Ce n’est pas forcément une mauvaise chose. Cela pourrait aider ou nuire. Tout dépendra du ministre de l’Environnement, Benoit Charette. 

Il devra être ouvert avec les scientifiques qui le conseilleront et ferme avec les autres ministres qui proposeront des projets trop polluants.

Soyons charitables. Hier, M. Charette a montré qu’il peut faire preuve d’initiatives concrètes et efficaces en annonçant un programme de récupération des électroménagers. Ces appareils émettent des hydrofluorocarbures, un puissant gaz à effet de serre.

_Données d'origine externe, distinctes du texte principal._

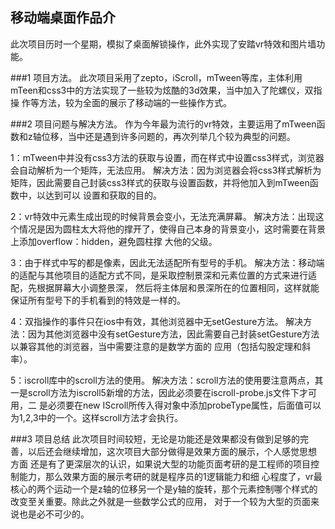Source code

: ## 移动端桌面作品介
  此次项目历时一个星期，模拟了桌面解锁操作，此外实现了安踏vr特效和图片墙功能。

###1 项目方法。
  此次项目采用了zepto，iScroll，mTween等库，主体利用mTeen和css3中的方法实现了一些较为炫酷的3d效果，当中加入了陀螺仪，双指操
作等方法，较为全面的展示了移动端的一些操作方式。

###2 项目问题与解决方法。
  作为今年最为流行的vr特效，主要运用了mTween函数和z轴位移，当中还是遇到许多问题的，再次列举几个较为典型的问题。
    
  1：mTween中并没有css3方法的获取与设置，而在样式中设置css3样式，浏览器会自动解析为一个矩阵，无法应用。
  解决方法：因为浏览器会将css3样式解析为矩阵，因此需要自己封装css3样式的获取与设置函数，并将他加入到mTween函数中，以达到可以
设置和获取的目的。
  
  2：vr特效中元素生成出现的时候背景会变小，无法充满屏幕。
  解决方法：出现这个情况是因为圆柱太大将他的撑开了，使得自己本身的背景变小，这时需要在背景上添加overflow：hidden，避免圆柱撑
大他的父级。
 
  3：由于样式中写的都是像素，因此无法适配所有型号的手机。
  解决方法：移动端的适配与其他项目的适配方式不同，是采取控制景深和元素位置的方式来进行适配，先根据屏幕大小调整景深，
然后将主体层和景深所在的位置相同，这样就能保证所有型号下的手机看到的特效是一样的。
  
  4：双指操作的事件只在ios中有效，其他浏览器中无setGesture方法。
  解决方法：因为其他浏览器中没有setGesture方法，因此需要自己封装setGesture方法以兼容其他的浏览器，当中需要注意的是数学方面的
应用（包括勾股定理和斜率）。
  
  5：iscroll库中的scroll方法的使用。
  解决方法：scroll方法的使用要注意两点，其一是scroll方法为iscroll5新增的方法，因此必须要在iscroll-probe.js文件下才可用，二
是必须要在new IScroll所传入得对象中添加probeType属性，后面值可以为1,2,3中的一个。这样scroll方法才会执行。
    
###3 项目总结
  此次项目时间较短，无论是功能还是效果都没有做到足够的完善，以后还会继续增加，这次项目大部分做得是效果方面的展示，个人感觉思想
方面 还是有了更深层次的认识，如果说大型的功能页面考研的是工程师的项目控制能力，那么效果方面的展示考研的就是程序员的1逻辑能力和细
心程度了，vr最核心的两个运动一个是z轴的位移另一个是y轴的旋转，那个元素控制哪个样式的改变至关重要。除此之外就是一些数学公式的应用，
对于一个较为大型的页面来说也是必不可少的。
    
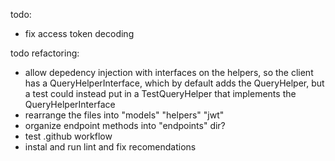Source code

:todo:

- fix access token decoding

todo refactoring:

- allow depedency injection with interfaces on the helpers, so the client has a QueryHelperInterface, which by default adds the QueryHelper, but a test could instead put in a TestQueryHelper that implements the QueryHelperInterface
- rearrange the files into "models" "helpers" "jwt"
- organize endpoint methods into "endpoints" dir?
- test .github workflow
- instal and run lint and fix recomendations
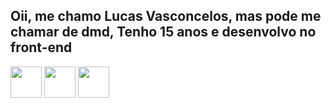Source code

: ## Oii, me chamo Lucas Vasconcelos, mas pode me chamar de dmd, Tenho 15 anos e desenvolvo no front-end
<img src="https://encrypted-tbn0.gstatic.com/images?q=tbn:ANd9GcRuHnJDLOcdm_0b6N6kNj-1OvO9KhKYgqIy0w&s" height="50"  width="50"> <img src="https://cdn.icon-icons.com/icons2/2415/PNG/512/html_plain_wordmark_logo_icon_146476.png" height="50"  width="50"> <img src="https://cdn.icon-icons.com/icons2/2415/PNG/512/css_plain_wordmark_logo_icon_146574.png" height="50"  width="50">

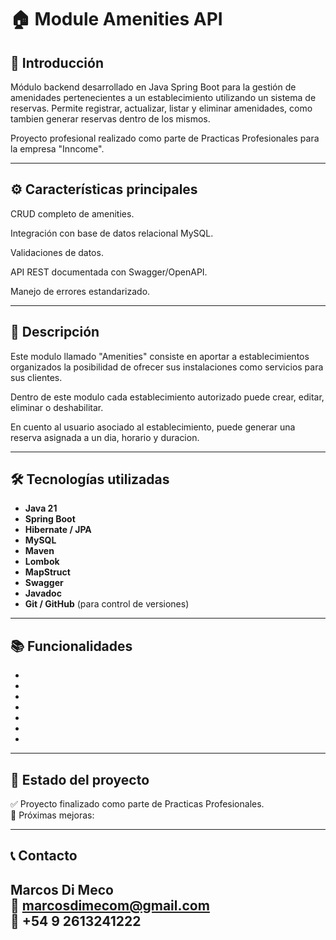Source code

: #  🏠 Module Amenities API

## 📌 Introducción 

Módulo backend desarrollado en Java Spring Boot para la gestión de amenidades pertenecientes a un establecimiento utilizando un sistema de reservas. Permite registrar, actualizar, listar y eliminar amenidades, como tambien generar reservas dentro de los mismos.

Proyecto profesional realizado como parte de Practicas Profesionales para la empresa "Inncome".

---

## ⚙️ Características principales

CRUD completo de amenities.

Integración con base de datos relacional MySQL.

Validaciones de datos.

API REST documentada con Swagger/OpenAPI.

Manejo de errores estandarizado.

--- 

## 📝 Descripción

Este modulo llamado "Amenities" consiste en aportar a establecimientos organizados la posibilidad de ofrecer sus instalaciones como servicios para sus clientes.

Dentro de este modulo cada establecimiento autorizado puede crear, editar, eliminar o deshabilitar.

En cuento al usuario asociado al establecimiento, puede generar una reserva asignada a un dia, horario y duracion.  

---

## 🛠️ Tecnologías utilizadas

- **Java 21**
- **Spring Boot**
- **Hibernate / JPA**
- **MySQL**
- **Maven**
- **Lombok**
- **MapStruct**
- **Swagger**
- **Javadoc**
- **Git / GitHub** (para control de versiones)

---

## 📚 Funcionalidades

- 
-
-
-
-
-
-

---

## 📌 Estado del proyecto

✅ Proyecto finalizado como parte de Practicas Profesionales.  
📌 Próximas mejoras:

---

## 📞 Contacto

**Marcos Di Meco**  
📧 marcosdimecom@gmail.com  
📱 +54 9 2613241222  
---
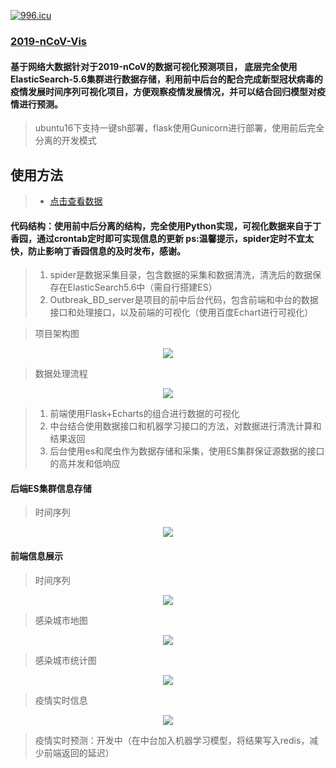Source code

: 
[![996.icu](https://img.shields.io/badge/link-996.icu-red.svg)](https://996.icu)


###  [2019-nCoV-Vis](http://carrychang.top)

#### 基于网络大数据针对于2019-nCoV的数据可视化预测项目， 底层完全使用ElasticSearch-5.6集群进行数据存储，利用前中后台的配合完成新型冠状病毒的疫情发展时间序列可视化项目，方便观察疫情发展情况，并可以结合回归模型对疫情进行预测。

>  ubuntu16下支持一键sh部署，flask使用Gunicorn进行部署，使用前后完全分离的开发模式 

## 使用方法

> * [点击查看数据](http://carrychang.top)
#### 代码结构：使用前中后分离的结构，完全使用Python实现，可视化数据来自于丁香园，通过crontab定时即可实现信息的更新 ps:温馨提示，spider定时不宜太快，防止影响丁香园信息的及时发布，感谢。

> 1. spider是数据采集目录，包含数据的采集和数据清洗，清洗后的数据保存在ElasticSearch5.6中（需自行搭建ES）
> 2. Outbreak_BD_server是项目的前中后台代码，包含前端和中台的数据接口和处理接口，以及前端的可视化（使用百度Echart进行可视化）

> 项目架构图

<div align=center><img  src="https://github.com/CarryChang/2019-nCoV-Vis/blob/master/vis/sys_structure.png"></div>


> 数据处理流程

<div align=center><img  src="https://github.com/CarryChang/2019-nCoV-Vis/blob/master/vis/data_process.png"></div>

> 1. 前端使用Flask+Echarts的组合进行数据的可视化
> 2. 中台结合使用数据接口和机器学习接口的方法，对数据进行清洗计算和结果返回
> 3. 后台使用es和爬虫作为数据存储和采集，使用ES集群保证源数据的接口的高并发和低响应

#### 后端ES集群信息存储

> 时间序列

<div align=center><img  src="https://github.com/CarryChang/2019-nCoV-Vis/blob/master/vis/es_data.png"></div>

#### 前端信息展示
> 时间序列

<div align=center><img  src="https://github.com/CarryChang/2019-nCoV-Vis/blob/master/vis/timeseries.png"></div>


> 感染城市地图

<div align=center><img  src="https://github.com/CarryChang/2019-nCoV-Vis/blob/master/vis/map.png"></div>

 
> 感染城市统计图

<div align=center><img  src="https://github.com/CarryChang/2019-nCoV-Vis/blob/master/vis/static.png"></div>

 
> 疫情实时信息

<div align=center><img  src="https://github.com/CarryChang/2019-nCoV-Vis/blob/master/vis/news.png"></div>

 > 疫情实时预测：开发中（在中台加入机器学习模型，将结果写入redis，减少前端返回的延迟）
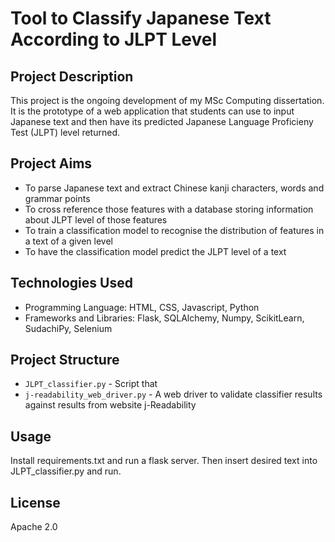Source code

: # Tool to Classify Japanese Text According to JLPT Level

## Project Description

This project is the ongoing development of my MSc Computing dissertation. It is the prototype of a web application that students can use to input Japanese text and then have its predicted Japanese Language Proficieny Test (JLPT) level returned.

## Project Aims

- To parse Japanese text and extract Chinese kanji characters, words and grammar points
- To cross reference those features with a database storing information about JLPT level of those features
- To train a classification model to recognise the distribution of features in a text of a given level
- To have the classification model predict the JLPT level of a text


## Technologies Used

- Programming Language: HTML, CSS, Javascript, Python
- Frameworks and Libraries: Flask, SQLAlchemy, Numpy, ScikitLearn, SudachiPy, Selenium

## Project Structure

- `JLPT_classifier.py` - Script that 
- `j-readability_web_driver.py` - A web driver to validate classifier results against results from website j-Readability


## Usage

Install requirements.txt and run a flask server. Then insert desired text into JLPT_classifier.py and run.

## License
Apache 2.0
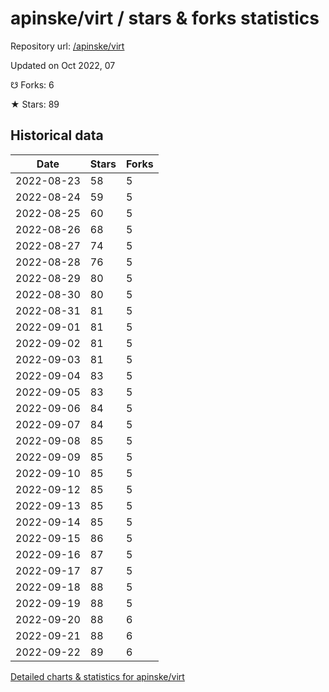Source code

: # apinske/virt / stars & forks statistics

Repository url: [/apinske/virt](https://github.com/apinske/virt)

Updated on Oct 2022, 07

☋ Forks: 6

★ Stars: 89

## Historical data
| Date | Stars | Forks |
|------|-------|-------|
| 2022-08-23 | 58 | 5 | 
| 2022-08-24 | 59 | 5 | 
| 2022-08-25 | 60 | 5 | 
| 2022-08-26 | 68 | 5 | 
| 2022-08-27 | 74 | 5 | 
| 2022-08-28 | 76 | 5 | 
| 2022-08-29 | 80 | 5 | 
| 2022-08-30 | 80 | 5 | 
| 2022-08-31 | 81 | 5 | 
| 2022-09-01 | 81 | 5 | 
| 2022-09-02 | 81 | 5 | 
| 2022-09-03 | 81 | 5 | 
| 2022-09-04 | 83 | 5 | 
| 2022-09-05 | 83 | 5 | 
| 2022-09-06 | 84 | 5 | 
| 2022-09-07 | 84 | 5 | 
| 2022-09-08 | 85 | 5 | 
| 2022-09-09 | 85 | 5 | 
| 2022-09-10 | 85 | 5 | 
| 2022-09-12 | 85 | 5 | 
| 2022-09-13 | 85 | 5 | 
| 2022-09-14 | 85 | 5 | 
| 2022-09-15 | 86 | 5 | 
| 2022-09-16 | 87 | 5 | 
| 2022-09-17 | 87 | 5 | 
| 2022-09-18 | 88 | 5 | 
| 2022-09-19 | 88 | 5 | 
| 2022-09-20 | 88 | 6 | 
| 2022-09-21 | 88 | 6 | 
| 2022-09-22 | 89 | 6 | 


[Detailed charts & statistics for apinske/virt](https://reviewgithub.com/rep/apinske/virt)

En dépensant en moyenne près de 9 millions par année, Québec croit obtenir une réduction annuelle de GES équivalente au retrait de 60 000 véhicules. Les libéraux planchaient sur un projet de règlement similaire, mais ils n’ont pas eu l’audace de l’appliquer, probablement par crainte d’indisposer les commerçants.

Si M. Charette a davantage de contrôle sur le fonds, cela pourrait mener à des initiatives heureuses comme celle sur les électroménagers. Reste que de nombreuses interrogations demeurent avec sa réforme du Fonds vert et l’abolition de Transition énergétique.

PHOTO YAN DOUBLET, LE SOLEIL

Le ministre de l’Environnement, Benoit Charette

Pourquoi abolir ces contre-pouvoirs ? M. Charette répond qu’ils étaient inefficaces. Il veut les remplacer par l’expertise et la transparence. Il formera un comité d’experts scientifiques pour le conseiller, dont les rapports seront rendus publics. À cela s’ajoutera le rapport annuel que le commissaire au Développement durable rendra sur le nouveau fonds.

La logique du ministre : s’il ignore l’avis des scientifiques et s’il dépense mal l’argent du Fonds, alors le public le saura et il en paiera le prix politique. Le problème, c’est que c’est déjà ce qui se passe depuis des années !

Les rapports critiques se succèdent sans que les ministres de l’Environnement soient trop embêtés.

Pourtant, le Fonds vert représente une cagnotte considérable. Alimenté par les revenus de la taxe sur l’essence et du marché du carbone, il vaut plus de 1 milliard de dollars. L’argent doit servir à financer la lutte contre les changements climatiques. Mais des dépenses loufoques ont été autorisées, comme de payer… les intérêts sur les travaux routiers. On a ainsi financé le problème qu’on prétend combattre.

En coulisses, on raconte que les fonctionnaires des différents ministères se battaient pour ces sommes précieuses, surtout lors des compressions budgétaires. C’était alors le règne de l’arbitraire et des batailles de coulisses. Pour y mettre fin, les libéraux avaient créé le conseil de gestion en 2016. Mais ce conseil n’a jamais été accepté par la fonction publique qui rechignait à lui rendre des comptes. La même méfiance régnait entre Transition énergétique et le ministère de l’Énergie.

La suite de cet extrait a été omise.